What you have to do
Can you copy out the data exactly? Leave the images out.
*-*-*
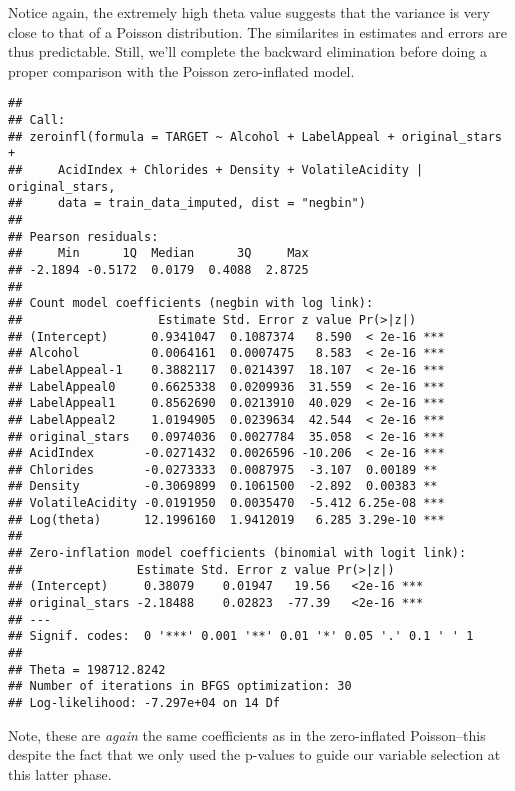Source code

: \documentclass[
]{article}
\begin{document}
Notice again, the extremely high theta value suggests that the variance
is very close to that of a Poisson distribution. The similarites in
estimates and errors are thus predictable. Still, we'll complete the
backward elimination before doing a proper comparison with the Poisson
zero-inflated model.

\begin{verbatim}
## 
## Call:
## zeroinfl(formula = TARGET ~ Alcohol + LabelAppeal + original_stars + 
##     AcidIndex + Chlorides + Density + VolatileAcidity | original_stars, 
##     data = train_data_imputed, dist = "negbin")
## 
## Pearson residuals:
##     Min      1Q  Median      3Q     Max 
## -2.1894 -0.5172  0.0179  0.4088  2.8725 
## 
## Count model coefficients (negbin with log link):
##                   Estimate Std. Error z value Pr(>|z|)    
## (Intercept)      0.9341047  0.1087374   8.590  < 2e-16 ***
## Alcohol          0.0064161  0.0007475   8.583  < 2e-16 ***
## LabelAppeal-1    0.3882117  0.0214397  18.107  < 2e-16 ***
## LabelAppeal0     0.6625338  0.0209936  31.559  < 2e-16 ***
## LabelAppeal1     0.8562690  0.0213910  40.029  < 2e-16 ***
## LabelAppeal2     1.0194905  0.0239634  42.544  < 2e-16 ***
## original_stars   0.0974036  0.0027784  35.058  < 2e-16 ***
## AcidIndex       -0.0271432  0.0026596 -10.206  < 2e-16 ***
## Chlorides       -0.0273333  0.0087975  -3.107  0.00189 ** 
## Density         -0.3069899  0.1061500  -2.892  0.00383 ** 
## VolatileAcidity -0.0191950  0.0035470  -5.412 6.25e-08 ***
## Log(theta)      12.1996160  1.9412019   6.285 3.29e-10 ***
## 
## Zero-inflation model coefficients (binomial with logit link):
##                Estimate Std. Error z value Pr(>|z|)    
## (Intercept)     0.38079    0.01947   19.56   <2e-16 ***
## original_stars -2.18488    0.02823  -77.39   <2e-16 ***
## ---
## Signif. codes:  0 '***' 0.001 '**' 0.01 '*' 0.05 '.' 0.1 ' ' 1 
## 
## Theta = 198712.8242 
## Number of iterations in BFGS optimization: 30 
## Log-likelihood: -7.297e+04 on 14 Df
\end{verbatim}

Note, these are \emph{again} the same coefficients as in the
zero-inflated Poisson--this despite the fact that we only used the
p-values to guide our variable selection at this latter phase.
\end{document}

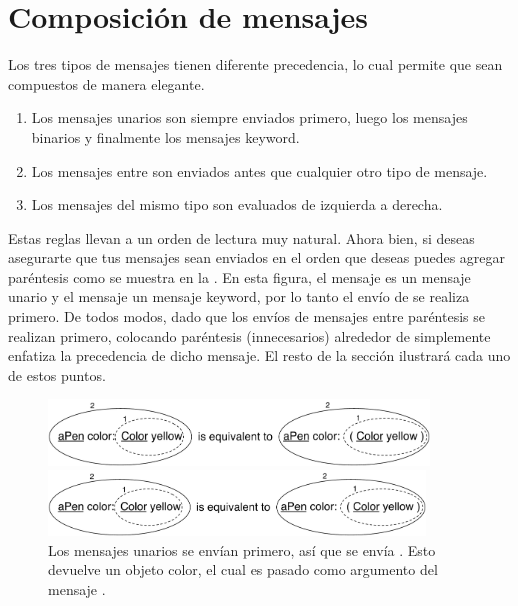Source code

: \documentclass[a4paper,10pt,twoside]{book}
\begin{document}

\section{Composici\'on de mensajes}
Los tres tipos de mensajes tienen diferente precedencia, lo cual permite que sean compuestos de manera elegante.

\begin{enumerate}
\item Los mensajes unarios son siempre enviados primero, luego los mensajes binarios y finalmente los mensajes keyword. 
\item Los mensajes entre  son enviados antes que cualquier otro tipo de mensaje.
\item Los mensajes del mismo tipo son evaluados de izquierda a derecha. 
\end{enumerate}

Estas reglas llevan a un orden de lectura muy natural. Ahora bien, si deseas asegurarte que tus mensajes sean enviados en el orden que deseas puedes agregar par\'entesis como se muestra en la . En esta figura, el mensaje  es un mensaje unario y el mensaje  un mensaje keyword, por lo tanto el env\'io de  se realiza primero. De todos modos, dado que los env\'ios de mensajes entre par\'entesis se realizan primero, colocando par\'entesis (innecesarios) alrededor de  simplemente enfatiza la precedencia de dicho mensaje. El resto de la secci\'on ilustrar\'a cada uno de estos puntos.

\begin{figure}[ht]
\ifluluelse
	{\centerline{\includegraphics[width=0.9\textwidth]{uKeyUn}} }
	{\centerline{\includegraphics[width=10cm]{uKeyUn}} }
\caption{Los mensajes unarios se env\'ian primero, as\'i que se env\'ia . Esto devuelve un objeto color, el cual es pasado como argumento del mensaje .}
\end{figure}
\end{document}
*-*-*
Answer box
Source code

: \documentclass[
]{article}
\begin{document}
Notice again, the extremely high theta value suggests that the variance
is very close to that of a Poisson distribution. The similarites in
estimates and errors are thus predictable. Still, we'll complete the
backward elimination before doing a proper comparison with the Poisson
zero-inflated model.

\begin{verbatim}
## 
## Call:
## zeroinfl(formula = TARGET ~ Alcohol + LabelAppeal + original_stars + 
##     AcidIndex + Chlorides + Density + VolatileAcidity | original_stars, 
##     data = train_data_imputed, dist = "negbin")
## 
## Pearson residuals:
##     Min      1Q  Median      3Q     Max 
## -2.1894 -0.5172  0.0179  0.4088  2.8725 
## 
## Count model coefficients (negbin with log link):
##                   Estimate Std. Error z value Pr(>|z|)    
## (Intercept)      0.9341047  0.1087374   8.590  < 2e-16 ***
## Alcohol          0.0064161  0.0007475   8.583  < 2e-16 ***
## LabelAppeal-1    0.3882117  0.0214397  18.107  < 2e-16 ***
## LabelAppeal0     0.6625338  0.0209936  31.559  < 2e-16 ***
## LabelAppeal1     0.8562690  0.0213910  40.029  < 2e-16 ***
## LabelAppeal2     1.0194905  0.0239634  42.544  < 2e-16 ***
## original_stars   0.0974036  0.0027784  35.058  < 2e-16 ***
## AcidIndex       -0.0271432  0.0026596 -10.206  < 2e-16 ***
## Chlorides       -0.0273333  0.0087975  -3.107  0.00189 ** 
## Density         -0.3069899  0.1061500  -2.892  0.00383 ** 
## VolatileAcidity -0.0191950  0.0035470  -5.412 6.25e-08 ***
## Log(theta)      12.1996160  1.9412019   6.285 3.29e-10 ***
## 
## Zero-inflation model coefficients (binomial with logit link):
##                Estimate Std. Error z value Pr(>|z|)    
## (Intercept)     0.38079    0.01947   19.56   <2e-16 ***
## original_stars -2.18488    0.02823  -77.39   <2e-16 ***
## ---
## Signif. codes:  0 '***' 0.001 '**' 0.01 '*' 0.05 '.' 0.1 ' ' 1 
## 
## Theta = 198712.8242 
## Number of iterations in BFGS optimization: 30 
## Log-likelihood: -7.297e+04 on 14 Df
\end{verbatim}

Note, these are \emph{again} the same coefficients as in the
zero-inflated Poisson--this despite the fact that we only used the
p-values to guide our variable selection at this latter phase.
\end{document}

Source code

: \documentclass[a4paper,10pt,twoside]{book}
\begin{document}

\section{Composici\'on de mensajes}
Los tres tipos de mensajes tienen diferente precedencia, lo cual permite que sean compuestos de manera elegante.

\begin{enumerate}
\item Los mensajes unarios son siempre enviados primero, luego los mensajes binarios y finalmente los mensajes keyword. 
\item Los mensajes entre  son enviados antes que cualquier otro tipo de mensaje.
\item Los mensajes del mismo tipo son evaluados de izquierda a derecha. 
\end{enumerate}

Estas reglas llevan a un orden de lectura muy natural. Ahora bien, si deseas asegurarte que tus mensajes sean enviados en el orden que deseas puedes agregar par\'entesis como se muestra en la . En esta figura, el mensaje  es un mensaje unario y el mensaje  un mensaje keyword, por lo tanto el env\'io de  se realiza primero. De todos modos, dado que los env\'ios de mensajes entre par\'entesis se realizan primero, colocando par\'entesis (innecesarios) alrededor de  simplemente enfatiza la precedencia de dicho mensaje. El resto de la secci\'on ilustrar\'a cada uno de estos puntos.

\begin{figure}[ht]
\ifluluelse
	{\centerline{\includegraphics[width=0.9\textwidth]{uKeyUn}} }
	{\centerline{\includegraphics[width=10cm]{uKeyUn}} }
\caption{Los mensajes unarios se env\'ian primero, as\'i que se env\'ia . Esto devuelve un objeto color, el cual es pasado como argumento del mensaje .}
\end{figure}
\end{document}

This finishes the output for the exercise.